To cluster different cell types based on their compartmental organization, hierarchical clustering was performed on the genome-wide compartment identity data. First, the pairwise similarity score between all the cells were calculated using Pearson’s correlation. The similarity data was then further converted to distance data by subtracting from 1. And finally, hierarchical clustering was performed on the distance data using ‘ward’ linkage.

Gene set variation analysis (GSVA)

GSVA was performed to compute the enrichment scores for individual cell lines using RNA-seq data (56,57). A list of 232 epithelial signature genes, and a list of 193 mesenchymal signature genes were used to compute the E enrichment score (E score) and M enrichment score (M score) respectively (30,31,58).

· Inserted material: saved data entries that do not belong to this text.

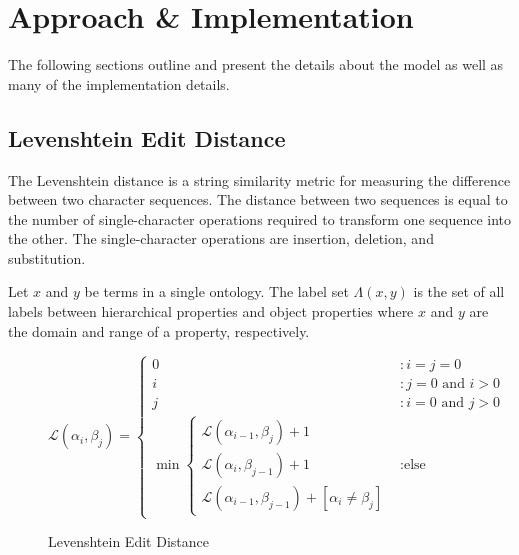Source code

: \documentclass[letterpaper,twocolumn,12pt]{article}
\begin{document}

\section{Approach \& Implementation}
\label{sec:approach}

The following sections outline and present the details about the model as well as 
many of the implementation details.

\subsection{Levenshtein Edit Distance}

The Levenshtein distance is a string similarity metric for measuring the difference 
between two character sequences. 
The distance between two sequences is equal to the number of single-character 
operations required to transform one sequence into the other. 
The single-character operations are insertion, deletion, and substitution.

\begin{defn}
Let $x$ and $y$ be terms in a single ontology. The label set $\Lambda \left( x, y \right)$ is the set of all labels between hierarchical properties and object properties where $x$ and $y$ are the domain and range of a property, respectively.
\end{defn}

\begin{figure*}
\centering
\begin{equation*}
\mathcal{L} 
\left( \alpha_i, \beta_j \right) = \left\{
	\begin{array}{ll}
   	 	0 &: i=j=0 \\
		i &: j = 0 \text{ and } i > 0 \\
		j &: i = 0 \text{ and } j > 0 \\
		\min 
			\left\{ 
			\begin{array}{l}
				\mathcal{L} \left( \alpha_{i-1}, \beta_j \right) + 1 \\
          		        \mathcal{L} \left( \alpha_i, \beta_{j-1} \right) + 1 \\
          		        \mathcal{L} \left( \alpha_{i-1}, \beta_{j-1} \right) + [\alpha_i \neq \beta_j]
			\end{array} \right. &: \text{else}
     \end{array}
\right.
\end{equation*}
\caption{Levenshtein Edit Distance}
\end{figure*}
\end{document}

Non-negative principal component analysis (nnPCA)

We performed nnPCA using the gene sets mentioned above. nnPCA provided higher resolutions for large number of samples in the EMT spectrum compared to GSVA according to previous studies (31,59). nnPCA determines the approximately orthogonal axes with non-negative coefficients (loadings) for features (genes). Variances of projections of data points (cell lines) onto these axes are maximized via an optimization method (60).

Correction for comparing organ permissive changes across different organs

It is possible that while comparing the host organ permissive changes across different secondary organs, the compartment switch ratio of different secondary localized cancers might include inherent bias to the comparison. To eliminate the bias, for the secondary organ systems, we first calculate the probability of a genomic region to be in a specific compartment in localized cancer given that the region belongs to the same compartment in normal cell (SFig. 3b and SFig. 4d). For the A compartment, p(TA|NA) represents the probability of a region in A compartment in localized cancer cell given that region also belongs to A compartment in normal cell. Similarly, p(TB|NB) for the B compartment. If we have more than one cell line representing the secondary site localized cancer, the minimum probability across all the cells is considered. Once we have those, the probabilities are subtracted from one and the resultant values are multiplied with corresponding secondary organ specific percentages. For example, (1-p(TA|NA)) is multiplied to the percentage of BA_AA and (1-p(TB|NB)) to the AB_BB.

Data availability

Datasets used for this project were obtained from NCBI GEO, EMBL ENA, 4DN Data Portal and ENCODE repositories and their accession IDs are given in Supplementary Tables 1 and 2.

Acknowledgements

The authors would like to thank all the members of McCord lab for their fruitful suggestions in developing the research project. This work was supported by the National Institutes of Health NIGMS grant R35GM133557 to R.P.M and American Cancer Society postdoctoral fellowship 134060-PF-19-183-01-CSM to R.S.M. T.H. is supported by the National Institutes of Health NIGMS grant R35GM149531.

Additional information

Disclosure statement

The authors declare no competing interests exist.

Author contributions

P.D. conceived the study in collaboration with R.P.M and R.S.M., performed data analyses, and prepared figures. R.S.M. performed the grouping and ordering of cancer cell lines into biological subtypes and interpreted the biological enrichment analysis. T.H. performed EMT gene signature analyses. R.P.M. supervised and guided the work. P.D. and R.P.M. wrote the manuscript with input from all authors.